相手を気づかった会話は、突き放すように打ちきられてしまった。

レアは日が経つほどに無口になっていた。小さな村での一件のときは、少し調子を取りもどしたかに見えたのだが、それも長くは続かなかった。必要なこと以外 しゃべろうとする気配もなく、いまではイノが話しかけても反応のない場合が多い。食欲もなさげだし、夜もあまり眠れていないようだった。

やがて、朝日が横手からさっとまぶしく差しこんできた。彼方へと続いている平原が青々とした輝きに満ちていく。

イノは日の光が照らすレアの横顔を眺めた。本人は問題ないと言っているが、顔は青白くやつれている。瞳の中にある暗さが滲み出でしまったかのように、目の 下には隈だってできていた。そんな彼女の様子は、肩に担いでいる荷物よりもさらに重い何かに押し潰されているように見えた。

イノには、今のレアを苦しめているものが何であるかがわかっていた。あの夜ネフィアに降りかかった悲劇……。それが重い鎖となって、彼女を締め上げているのだ。

もちろん、その鎖に捕らわれているのはイノも同じだった。一連の出来事は、消えることのないしこりとなって心の奥底に残っている。そして、何かのはずみで泡のように表面に浮かび上がってくる。どうにもならない後悔と、罪悪感とを一緒に引き連れて。

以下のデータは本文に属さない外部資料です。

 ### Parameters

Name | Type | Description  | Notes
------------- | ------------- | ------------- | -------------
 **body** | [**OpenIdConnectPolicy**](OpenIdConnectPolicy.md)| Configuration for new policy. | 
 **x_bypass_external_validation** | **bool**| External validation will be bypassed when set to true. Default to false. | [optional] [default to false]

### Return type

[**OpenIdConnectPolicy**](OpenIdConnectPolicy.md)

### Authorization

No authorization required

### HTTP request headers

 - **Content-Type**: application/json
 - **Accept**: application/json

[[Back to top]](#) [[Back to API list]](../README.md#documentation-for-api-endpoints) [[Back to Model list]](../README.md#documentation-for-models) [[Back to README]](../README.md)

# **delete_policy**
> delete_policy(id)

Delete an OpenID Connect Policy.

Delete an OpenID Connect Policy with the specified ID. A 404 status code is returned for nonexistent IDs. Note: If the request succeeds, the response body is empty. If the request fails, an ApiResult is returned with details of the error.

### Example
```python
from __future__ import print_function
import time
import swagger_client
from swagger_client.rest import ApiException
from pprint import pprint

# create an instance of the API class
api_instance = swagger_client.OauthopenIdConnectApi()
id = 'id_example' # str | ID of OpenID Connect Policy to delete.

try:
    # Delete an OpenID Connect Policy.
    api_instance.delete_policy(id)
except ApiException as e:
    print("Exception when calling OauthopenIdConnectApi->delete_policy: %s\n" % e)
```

それでも、イノは必死に進もうとしていた。『楽園』へ行き、シリオスの目的を防ぎ、『虫』と人との戦いを終わらせることは、今この世界に生きている大切な者達のためだけでなく、この世界を去った者達への……彼らの死に責任を負う者としての贖罪の意味もあった。

もちろん、それで死者が戻ってくるわけではない。責任が消えるわけでもない。だが今は過去にとらわれ立ちすくんでいるわけにはいかないと、イノは強く自身に言い聞かせていた。

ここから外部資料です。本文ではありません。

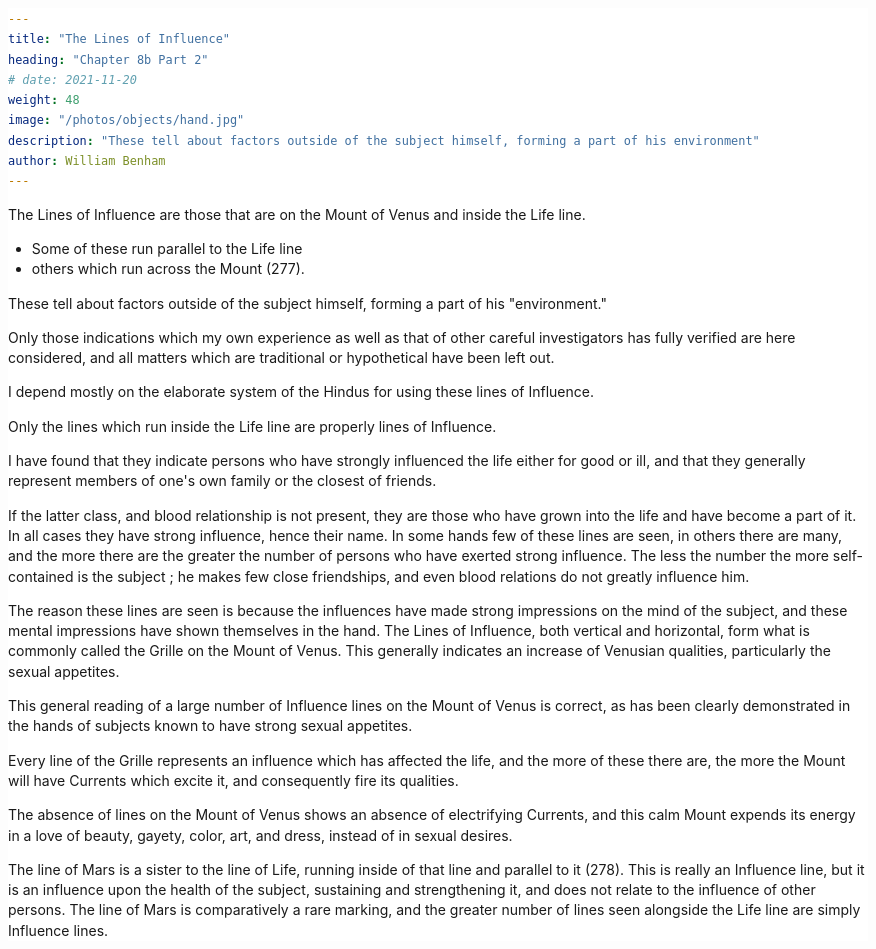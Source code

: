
 ```yaml
---
title: "The Lines of Influence"
heading: "Chapter 8b Part 2"
# date: 2021-11-20
weight: 48
image: "/photos/objects/hand.jpg"
description: "These tell about factors outside of the subject himself, forming a part of his environment"
author: William Benham
---
```




The Lines of Influence are those that are on the Mount of Venus and inside the Life line. 
- Some of these run parallel to the Life line
- others which run across the Mount (277). 

These tell about factors outside of the subject himself, forming a part of his "environment." 

Only those indications which my own experience as well as that of other careful investigators has fully verified are here considered, and all matters which are traditional or hypothetical have been left out.

I depend mostly on the elaborate system  of the Hindus for using these lines of Influence. 

Only the lines which run inside the Life line are properly lines of Influence. 

I have found that they indicate persons who have strongly influenced the life either for good or ill, and that they generally represent members of one's own family or the closest of friends. 

If the latter class, and blood relationship is not present, they are those who have grown into the life and have become a part of it. In all cases they have strong influence, hence their name. In some hands few of these lines are seen, in others there are many, and the more there are the greater the number of persons who have exerted strong influence. The less the number the more self-contained is the subject ; he makes few close friendships, and even blood relations do not greatly influence him.

The reason these lines are seen is because the influences have made strong impressions on the mind of the subject, and these mental impressions have shown themselves in the hand. The Lines of Influence, both vertical and horizontal, form what is commonly called the Grille on the Mount of Venus. This generally indicates an increase of Venusian qualities, particularly the sexual appetites. 

This general reading of a large number of Influence lines on the Mount of Venus is correct, as has been clearly demonstrated in the hands of subjects known to have strong sexual appetites. 

Every line of the Grille represents an influence which has affected the life, and the more of these there are, the more the Mount will have Currents which excite it, and consequently fire its qualities. 

The absence of lines on the Mount of Venus shows an absence of electrifying Currents, and this calm Mount expends its energy in a love of beauty, gayety, color, art, and dress, instead of in sexual desires. 



The line of Mars is a sister to the line of Life, running inside of that line and parallel to it (278). This is really an Influence line, but it is an influence upon the health of the subject, sustaining and strengthening it, and does not relate to the influence of other persons. The line of Mars is comparatively a rare marking, and the greater number of lines seen alongside the Life line are simply Influence lines.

おそらく、レアも自分と同じような気持ちでこの旅にのぞんでいるはずだった。しかし、今の彼女は過去にとらわれている。身体は前に進んでいても、心はあの悪夢のような夜に引き戻されてしまっている。

これから先のことよりも、今のレアの状態の方がイノには不安だった。見て見ぬふりなんてできないし、何とかしてやりたいと心から思っていた。

だが、何ができるのだろうか? 相手のことをろくに知りもせず、今だにお互いを名前で呼び合うことすらできないこの自分に。

わからなかった。そして、そんな自身が歯がゆかった。

このままだと、彼女は『楽園』までもたない──あるのはその確信だけだ。

イノの焦りをよそに、レアは陰鬱な顔のまま黙々と歩いて行く。聞こえるのは自分達の立てる足音と、担いだ袋が揺れる音と、風になびく草のこすれ合う音だけだった。


*  *  *


「あんたら……」

その男が背後から呼びかけてきたのは、スヴェンとドレクが村を出て、しばらくしてからのことだった。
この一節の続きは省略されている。